Germanovich et al. [66] suggested a power law approximation to derive a relation between the peak pressure and several important parameters in their tests for cohesionless materials. Since the materials tested in this study are weakly cemented, the power curve fit was used to relate the flow rate, porosity, and hydraulic conductivity with the peak pressures. In contrast to the random forest algorithm model, the porosity was an insignificant factor in the power–law model; therefore, it was dropped from the model. The resulting equation was P p e a k = 3.21 Q 0.696 k 0.197 U C S 0.054 , giving an R-squared value of 0.9025. The small value of the exponent in UCS suggests that there is a weak dependence on strength compared to permeability and flow rate. The estimated versus the actual peak pressure values are shown in Figure 13b.

3.5. Comparison of the Results Obtained in Weakly Cemented Media against Cohesionless Sands

The fractures obtained in this study were crack-like or cavity-like, while the cavities obtained in the experiments with cohesionless sand were plane-like, as wide cavities were more readily developed due to the volume deformation allowance and due to the more pronounced grain displacement mechanisms evident [20]. Where disaggregation at the grain scale was evident in cemented sands, grains were displaced in clusters. These observations are a sign of the presence of mixed mode failures in contrast to the case of sand, where only shear failure was observed.
The pressure required to generate a fracture was generally higher in the case of cemented sands. However, the pressure profile shapes of the lightly cemented particles were similar to those obtained in uncemented sand.
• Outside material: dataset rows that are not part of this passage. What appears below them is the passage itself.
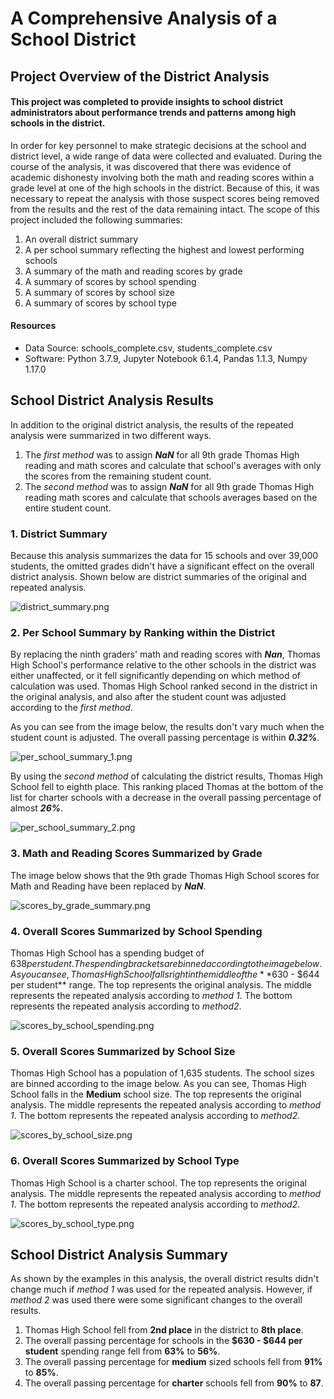 # A Comprehensive Analysis of a School District

## Project Overview of the District Analysis
#### This project was completed to provide insights to school district administrators about performance trends and patterns among high schools in the district.  
In order for key personnel to make strategic decisions at the school and district level, a wide range of data were collected and evaluated.  During the course of the analysis, it was discovered that there was evidence of academic dishonesty involving both the math and reading scores within a grade level at one of the high schools in the district.  Because of this, it was necessary to repeat the analysis with those suspect scores being removed from the results and the rest of the data remaining intact.  The scope of this project included the following summaries:
  1.  An overall district summary
  2.  A per school summary reflecting the highest and lowest performing schools
  3.  A summary of the math and reading scores by grade
  4.  A summary of scores by school spending
  5.  A summary of scores by school size
  6.  A summary of scores by school type 
#### Resources
- Data Source: schools_complete.csv, students_complete.csv
- Software: Python 3.7.9, Jupyter Notebook 6.1.4, Pandas 1.1.3, Numpy 1.17.0
 
## School District Analysis Results
In addition to the original district analysis, the results of the repeated analysis were summarized in two different ways.  
1.  The *first method* was to assign ***NaN*** for all 9th grade Thomas High reading and math scores and calculate that school's averages with only the scores from the remaining student count.  
2.  The *second method* was to assign ***NaN*** for all 9th grade Thomas High reading math scores and calculate that schools averages based on the entire student count.  

### 1. District Summary

Because this analysis summarizes the data for 15 schools and over 39,000 students, the omitted grades didn't have a significant effect on the overall district analysis.  Shown below are district summaries of the original and repeated analysis.

![district_summary.png](https://github.com/frostbrosracing/School_District_Analysis/blob/main/Resources/district_summary.png)

### 2. Per School Summary by Ranking within the District
By replacing the ninth graders' math and reading scores with ***Nan***, Thomas High School's performance relative to the other schools in the district was either unaffected, or it fell significantly depending on which method of calculation was used.  Thomas High School ranked second in the district in the original analysis, and also after the student count was adjusted according to the *first method*.  

As you can see from the image below, the results don't vary much when the student count is adjusted.  The overall passing percentage is within ***0.32%***.

![per_school_summary_1.png](https://github.com/frostbrosracing/School_District_Analysis/blob/main/Resources/per_school_summary_1.png)

By using the *second method* of calculating the district results, Thomas High School fell to eighth place.  This ranking placed Thomas at the bottom of the list for charter schools with a decrease in the overall passing percentage of almost ***26%***.  

![per_school_summary_2.png](https://github.com/frostbrosracing/School_District_Analysis/blob/main/Resources/per_school_summary_2.png)

### 3. Math and Reading Scores Summarized by Grade
The image below shows that the 9th grade Thomas High School scores for Math and Reading have been replaced by ***NaN***.

![scores_by_grade_summary.png](https://github.com/frostbrosracing/School_District_Analysis/blob/main/Resources/scores_by_grade_summary.png)

### 4. Overall Scores Summarized by School Spending
Thomas High School has a spending budget of $638 per student.  The spending brackets are binned according to the image below.  As you can see, Thomas High School falls right in the middle of the **$630 - $644 per student** range.  The top represents the original analysis.  The middle represents the repeated analysis according to *method 1*. The bottom represents the repeated analysis according to *method2*.

![scores_by_school_spending.png](https://github.com/frostbrosracing/School_District_Analysis/blob/main/Resources/scores_by_school_spending.png)

### 5. Overall Scores Summarized by School Size
Thomas High School has a population of 1,635 students.  The school sizes are binned according to the image below.  As you can see, Thomas High School falls in the **Medium** school size.  The top represents the original analysis.  The middle represents the repeated analysis according to *method 1*. The bottom represents the repeated analysis according to *method2*.

![scores_by_school_size.png](https://github.com/frostbrosracing/School_District_Analysis/blob/main/Resources/scores_by_school_size.png)

### 6. Overall Scores Summarized by School Type

Thomas High School is a charter school.  The top represents the original analysis.  The middle represents the repeated analysis according to *method 1*. The bottom represents the repeated analysis according to *method2*.

![scores_by_school_type.png](https://github.com/frostbrosracing/School_District_Analysis/blob/main/Resources/scores_by_school_type.png)

## School District Analysis Summary
As shown by the examples in this analysis, the overall district results didn't change much if *method 1* was used for the repeated analysis.  However, if *method 2* was used there were some significant changes to the overall results.
1. Thomas High School fell from **2nd place** in the district to **8th place**.
2. The overall passing percentage for schools in the **$630 - $644 per student** spending range fell from **63%** to **56%**.
3. The overall passing percentage for **medium** sized schools fell from **91%** to **85%**.
4. The overall passing percentage for **charter** schools fell from **90%** to **87**.
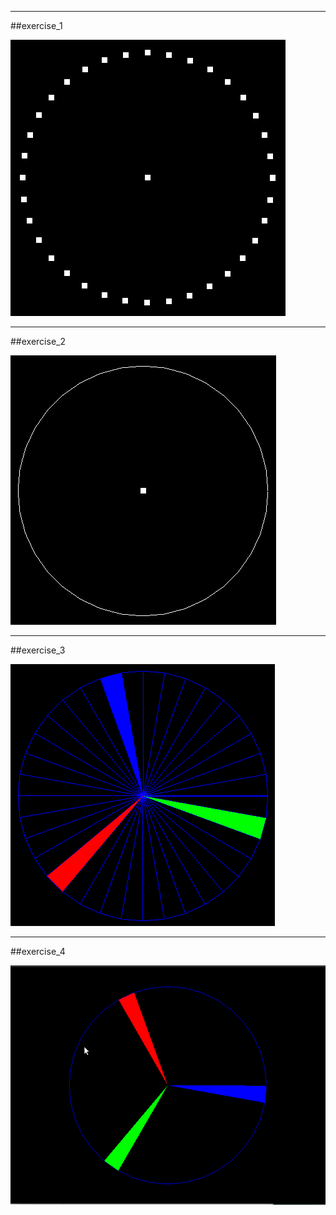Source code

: -------------
##exercise_1

![lab1](images/ex1.png "image example of ex1")

-------------
##exercise_2

![lab2](images/ex2.png "image example of ex2")

-------------
##exercise_3

![lab3](images/ex3.png "image example of ex3")

-------------
##exercise_4

![lab4](images/ex4.gif "image example of ex4")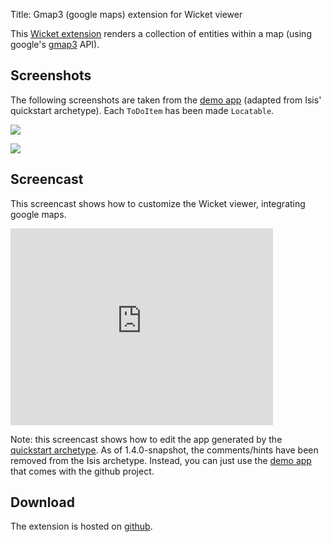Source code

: Title: Gmap3 (google maps) extension for Wicket viewer

This [Wicket extension](https://github.com/danhaywood/isis-wicket-gmap3) renders a collection of entities within a map (using google's [gmap3](https://developers.google.com/maps/documentation/javascript/) API).

## Screenshots

The following screenshots are taken from the [demo app](https://github.com/danhaywood/isis-wicket-gmap3/tree/master/zzzdemo) (adapted from Isis' quickstart archetype).  Each `ToDoItem` has been made `Locatable`.

![](https://raw.github.com/danhaywood/isis-wicket-gmap3/master/images/screenshot-1.png)

![](https://raw.github.com/danhaywood/isis-wicket-gmap3/master/images/screenshot-2.png)


## <a name="screencast"></a>Screencast

This screencast shows how to customize the Wicket viewer, integrating google maps.

<iframe width="420" height="315" src="http://www.youtube.com/embed/9o5zAME8LrM" frameborder="0" allowfullscreen></iframe>

Note: this screencast shows how to edit the app generated by the [quickstart archetype](../../../../intro/getting-started/quickstart-archetype.html).  As of 1.4.0-snapshot, the comments/hints have been removed from the Isis archetype.  Instead, you can just use the [demo app](https://github.com/danhaywood/isis-wicket-gmap3/tree/master/zzzdemo) that comes with the github project.
    
## Download

The extension is hosted on [github](https://github.com/danhaywood/isis-wicket-gmap3).
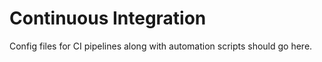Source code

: # Continuous Integration

Config files for CI pipelines along with automation scripts should go here.
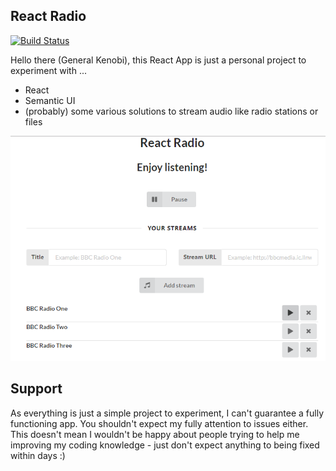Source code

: ## React Radio

[![Build Status](https://travis-ci.org/MoritzHorch/react_radio.svg?branch=master)](https://travis-ci.org/MoritzHorch/react_radio)

Hello there (General Kenobi), this React App is just a personal project to experiment with ...

- React
- Semantic UI
- (probably) some various solutions to stream audio like radio stations or files

![React Radio Preview](screenshot.PNG)

## Support
As everything is just a simple project to experiment, I can't guarantee a fully functioning app. 
You shouldn't expect my fully attention to issues either. This doesn't mean I wouldn't be happy about people trying to help me improving my coding knowledge - just don't expect anything to being fixed within days :)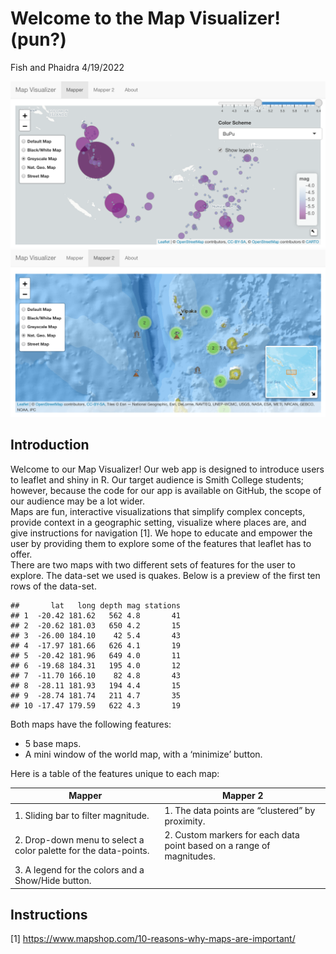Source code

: Welcome to the Map Visualizer! (pun?)
================
Fish and Phaidra
4/19/2022

![map\_visualizer\_preview](preview.png)
![map\_visualizer\_preview2](preview2.png)

## Introduction

Welcome to our Map Visualizer! Our web app is designed to introduce
users to leaflet and shiny in R. Our target audience is Smith College
students; however, because the code for our app is available on GitHub,
the scope of our audience may be a lot wider.  
Maps are fun, interactive visualizations that simplify complex concepts,
provide context in a geographic setting, visualize where places are, and
give instructions for navigation [1]. We hope to educate and empower the
user by providing them to explore some of the features that leaflet has
to offer.  
There are two maps with two different sets of features for the user to
explore. The data-set we used is quakes. Below is a preview of the first
ten rows of the data-set.

    ##       lat   long depth mag stations
    ## 1  -20.42 181.62   562 4.8       41
    ## 2  -20.62 181.03   650 4.2       15
    ## 3  -26.00 184.10    42 5.4       43
    ## 4  -17.97 181.66   626 4.1       19
    ## 5  -20.42 181.96   649 4.0       11
    ## 6  -19.68 184.31   195 4.0       12
    ## 7  -11.70 166.10    82 4.8       43
    ## 8  -28.11 181.93   194 4.4       15
    ## 9  -28.74 181.74   211 4.7       35
    ## 10 -17.47 179.59   622 4.3       19

Both maps have the following features:

-   5 base maps.
-   A mini window of the world map, with a ‘minimize’ button.

Here is a table of the features unique to each map:

| Mapper                                                            | Mapper 2                                                               |
|-------------------------------------------------------------------|------------------------------------------------------------------------|
| 1\. Sliding bar to filter magnitude.                              | 1\. The data points are “clustered” by proximity.                      |
| 2\. Drop-down menu to select a color palette for the data-points. | 2\. Custom markers for each data point based on a range of magnitudes. |
| 3\. A legend for the colors and a Show/Hide button.               |                                                                        |

## Instructions

[1] <https://www.mapshop.com/10-reasons-why-maps-are-important/>
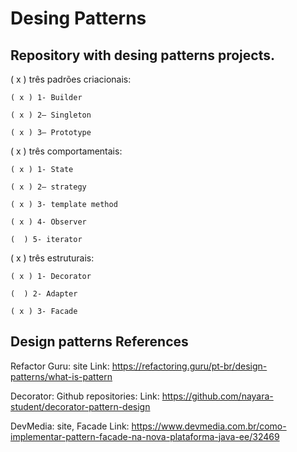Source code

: <h1>Desing Patterns</h1>

<h2>Repository with desing patterns projects.</h2>

( x ) três padrões criacionais:

	( x ) 1- Builder
  
	( x ) 2– Singleton 
  
	( x ) 3– Prototype
  
  
( x ) três comportamentais:
 
  	( x ) 1- State
  
	( x ) 2– strategy
  
	( x ) 3- template method
	
	( x ) 4- Observer
	
	(  ) 5- iterator
  
  
( x ) três estruturais:

	( x ) 1- Decorator
  
	(  ) 2- Adapter
  
	( x ) 3- Facade   



<h2>Design patterns References</h2>

Refactor Guru: site Link: https://refactoring.guru/pt-br/design-patterns/what-is-pattern

Decorator: Github repositories:  Link: https://github.com/nayara-student/decorator-pattern-design

DevMedia: site, Facade Link: https://www.devmedia.com.br/como-implementar-pattern-facade-na-nova-plataforma-java-ee/32469

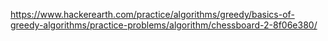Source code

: https://www.hackerearth.com/practice/algorithms/greedy/basics-of-greedy-algorithms/practice-problems/algorithm/chessboard-2-8f06e380/
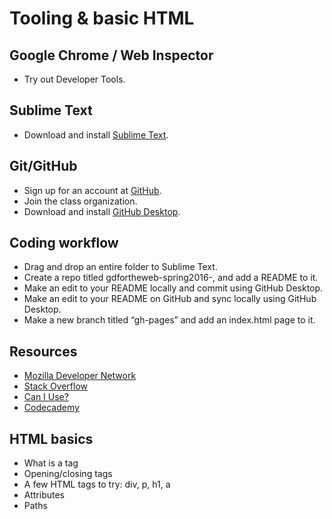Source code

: # Tooling & basic HTML

## Google Chrome / Web Inspector

* Try out Developer Tools.

## Sublime Text

* Download and install [Sublime Text](https://www.sublimetext.com).

## Git/GitHub

* Sign up for an account at [GitHub](https://github.com).
* Join the class organization.
* Download and install [GitHub Desktop](https://desktop.github.com).

## Coding workflow

* Drag and drop an entire folder to Sublime Text.
* Create a repo titled gdfortheweb-spring2016-<yourfirstname>, and add a README to it.
* Make an edit to your README locally and commit using GitHub Desktop.
* Make an edit to your README on GitHub and sync locally using GitHub Desktop.
* Make a new branch titled “gh-pages” and add an index.html page to it.

## Resources

* [Mozilla Developer Network](https://developer.mozilla.org)
* [Stack Overflow](http://stackoverflow.com)
* [Can I Use?](http://caniuse.com)
* [Codecademy](http://codecademy.com)

## HTML basics

* What is a tag
* Opening/closing tags
* A few HTML tags to try: div, p, h1, a
* Attributes
* Paths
For moderately and heavily cemented sands, especially when higher flow rates were applied, the breakdown and propagation pressures deviated substantially. In the case of cohesionless sand, it was difficult to distinguish between the two pressures, as the pressure reached a plateau once an opening was created. As the material transitioned from sand to weakly cemented soil, with the addition of even a small amount of cementation, the pressure response changed significantly, demonstrating the presence of different failure modes. These findings are significant for groundwater operations as both materials are found in these depths.
The fractures obtained at higher flow rates in uncemented sand resembled the fractures in regime IV (viscous-fingering-dominated regime) obtained by Huang et al. [55] utilising the 2D Hele-Shaw cell. Despite those similarities, the setups were very different. As the authors discussed, the strength of the material and the confining stress level could change the boundaries of these regimes. This is confirmed by the experimental results obtained in this work.
The hydraulic conductivity also affected the results obtained in both experiments with sand and cemented sand. In the former case, the cavities transitioned from crack-like to plane-like as the material became more permeable [20]. When testing cemented sands, all fractures were crack-like; however, as the hydraulic conductivity increased, it became harder to induce fractures. When fractures were generated though, these were of smaller width because it was harder to move clusters of larger grains.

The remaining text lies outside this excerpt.